EDIT: Nope, this is definitely Azure's fault. Not Terraform's.

[825i]

Copy files from healthy windows to the vm system32\

• dsreg.dll
• dsreg.dll.mui
• dsregcmd.exe
• dsregcmd.exe.mui
• dsregtask.dll
• dsregtask.dll.mui

After that it works Enjoy!

I just tried your example here (minus copying the files as I have no where else to copy them from).

I got the exact same error as you did:

2024-05-02T12:12:45.9183018Z    [Information]:  10.0.20348.1070 (WinBuild.160101.0800)
2024-05-02T12:12:45.9183018Z    [Information]:  Getting Dsregcmd capabilities.
2024-05-02T12:12:45.9183018Z    [Error]:        Could not find if this OS version supports Azure VM Secure join.

This seems to be a Microsoft-side problem entirely.
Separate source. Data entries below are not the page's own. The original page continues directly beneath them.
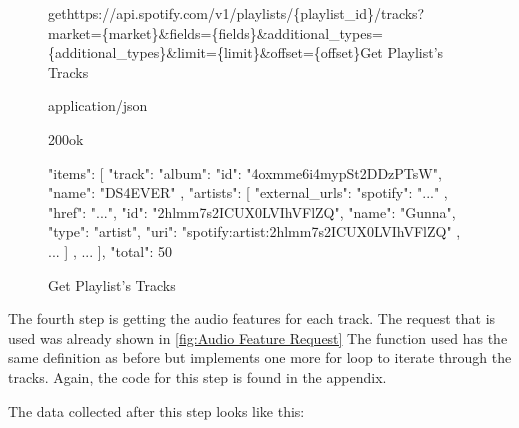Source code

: \begin{figure}[H]
    \caption{Get Playlist's Tracks}
	\label{fig:Get Playlist's Tracks}
\begin{apiRoute}{get}{https://api.spotify.com/v1/playlists/\{playlist\_id\}/tracks?market=\{market\}\&fields=\{fields\}\&additional\_types=\{additional\_types\}\&limit=\{limit\}\&offset=\{offset\}}{Get Playlist's Tracks}
    \begin{routeParameter}
    \end{routeParameter}
    \begin{routeResponse}{application/json}
        \begin{routeResponseItem}{200}{ok}
            \begin{routeResponseItemBody}
{
  "items": [
    {
      "track": {
        "album": {
          "id": "4oxmme6i4mypSt2DDzPTsW",
          "name": "DS4EVER"
        },
        "artists": [
          {
            "external_urls": {
                "spotify": "..."
            },
            "href": "...",
            "id": "2hlmm7s2ICUX0LVIhVFlZQ",
            "name": "Gunna",
            "type": "artist",
            "uri": "spotify:artist:2hlmm7s2ICUX0LVIhVFlZQ"
          },
          ...
        ]
      }
    },
    ...
  ],
  "total": 50
}
            \end{routeResponseItemBody}
        \end{routeResponseItem}
    \end{routeResponse}
\end{apiRoute}
\end{figure}

The fourth step is getting the audio features for each track.
The request that is used was already shown in \ref{fig:Audio Feature Request}
The function used has the same definition as before but implements one more for loop to iterate through
the tracks. Again, the code for this step is found in the appendix.

The data collected after this step looks like this:

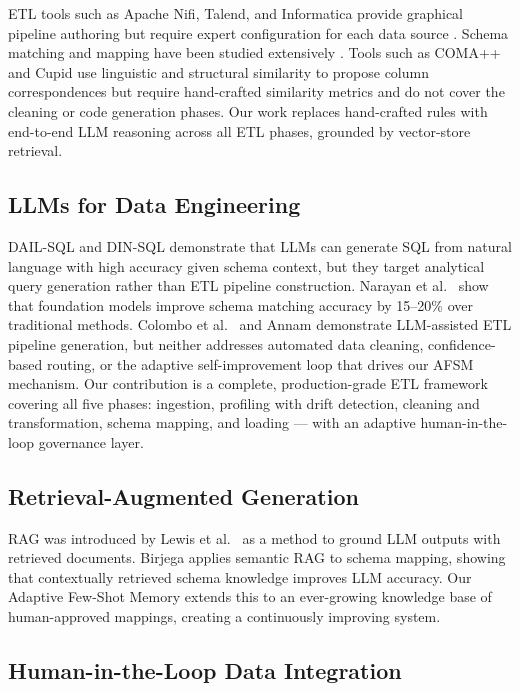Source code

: \documentclass[9pt,a4paper,twocolumn,twoside]{rho-class/rho}
\begin{document}
        ETL tools such as Apache Nifi, Talend, and Informatica provide graphical pipeline authoring but require expert configuration for each data source \cite{el-sappagh2011etl}. Schema matching and mapping have been studied extensively \cite{rahm2001survey}. Tools such as COMA++ \cite{do2005coma} and Cupid \cite{madhavan2001generic} use linguistic and structural similarity to propose column correspondences but require hand-crafted similarity metrics and do not cover the cleaning or code generation phases. Our work replaces hand-crafted rules with end-to-end LLM reasoning across all ETL phases, grounded by vector-store retrieval.

    \subsection{LLMs for Data Engineering}

        DAIL-SQL \cite{gao2023dail} and DIN-SQL \cite{pourreza2023din} demonstrate that LLMs can generate SQL from natural language with high accuracy given schema context, but they target analytical query generation rather than ETL pipeline construction. Narayan et al.\ \cite{narayan2022foundation} show that foundation models improve schema matching accuracy by 15--20\% over traditional methods. Colombo et al.\ \cite{colombo2025llmetl} and Annam \cite{annam2025llm} demonstrate LLM-assisted ETL pipeline generation, but neither addresses automated data cleaning, confidence-based routing, or the adaptive self-improvement loop that drives our AFSM mechanism. Our contribution is a complete, production-grade ETL framework covering all five phases: ingestion, profiling with drift detection, cleaning and transformation, schema mapping, and loading --- with an adaptive human-in-the-loop governance layer.

    \subsection{Retrieval-Augmented Generation}

        RAG was introduced by Lewis et al.\ \cite{lewis2020retrieval} as a method to ground LLM outputs with retrieved documents. Birjega \cite{birjega2025semantic} applies semantic RAG to schema mapping, showing that contextually retrieved schema knowledge improves LLM accuracy. Our Adaptive Few-Shot Memory extends this to an ever-growing knowledge base of human-approved mappings, creating a continuously improving system.

    \subsection{Human-in-the-Loop Data Integration}
\end{document}

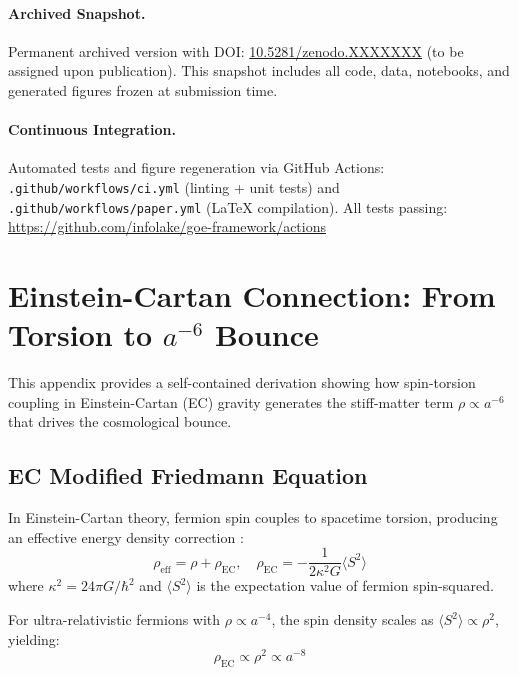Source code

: \documentclass[12pt]{article}
\begin{document}
\paragraph{Archived Snapshot.}
Permanent archived version with DOI: \href{https://doi.org/10.5281/zenodo.XXXXXXX}{10.5281/zenodo.XXXXXXX} (to be assigned upon publication). This snapshot includes all code, data, notebooks, and generated figures frozen at submission time.

\paragraph{Continuous Integration.}
Automated tests and figure regeneration via GitHub Actions: \texttt{.github/workflows/ci.yml} (linting + unit tests) and \texttt{.github/workflows/paper.yml} (LaTeX compilation). All tests passing: \url{https://github.com/infolake/goe-framework/actions}

\appendix

\section{Einstein-Cartan Connection: From Torsion to $a^{-6}$ Bounce}
\label{app:einstein_cartan}

This appendix provides a self-contained derivation showing how spin-torsion coupling in Einstein-Cartan (EC) gravity generates the stiff-matter term $\rho \propto a^{-6}$ that drives the cosmological bounce.

\subsection{EC Modified Friedmann Equation}

In Einstein-Cartan theory, fermion spin couples to spacetime torsion, producing an effective energy density correction \cite{poplawski2010cosmology}:
\begin{equation}
\rho_{\text{eff}} = \rho + \rho_{\text{EC}}, \quad \rho_{\text{EC}} = -\frac{1}{2\kappa^2 G} \langle S^2 \rangle
\end{equation}
where $\kappa^2 = 24\pi G/\hbar^2$ and $\langle S^2 \rangle$ is the expectation value of fermion spin-squared.

For ultra-relativistic fermions with $\rho \propto a^{-4}$, the spin density scales as $\langle S^2 \rangle \propto \rho^2$, yielding:
\begin{equation}
\rho_{\text{EC}} \propto \rho^2 \propto a^{-8}
\end{equation}
\end{document}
This SKU should be completely supported: 2022-datacenter-azure-edition-core

[825i]

Ok I managed to fix this entirely by using:

2022-datacenter-azure-edition-hotpatch

It seems as though despite core supposed to being supported, it simply isn't. I had no problem doing this on a different SKU, automatically via Terraform. Microsoft simply needs to add the 2022-datacenter-azure-edition-core SKU to a list of unsupported SKUs for AADLoginForWindows extension.

I would recommend others try a different SKU if they get this issue. Your SKU is likely just not supported despite whatever Microsoft documentation says/doesn't say.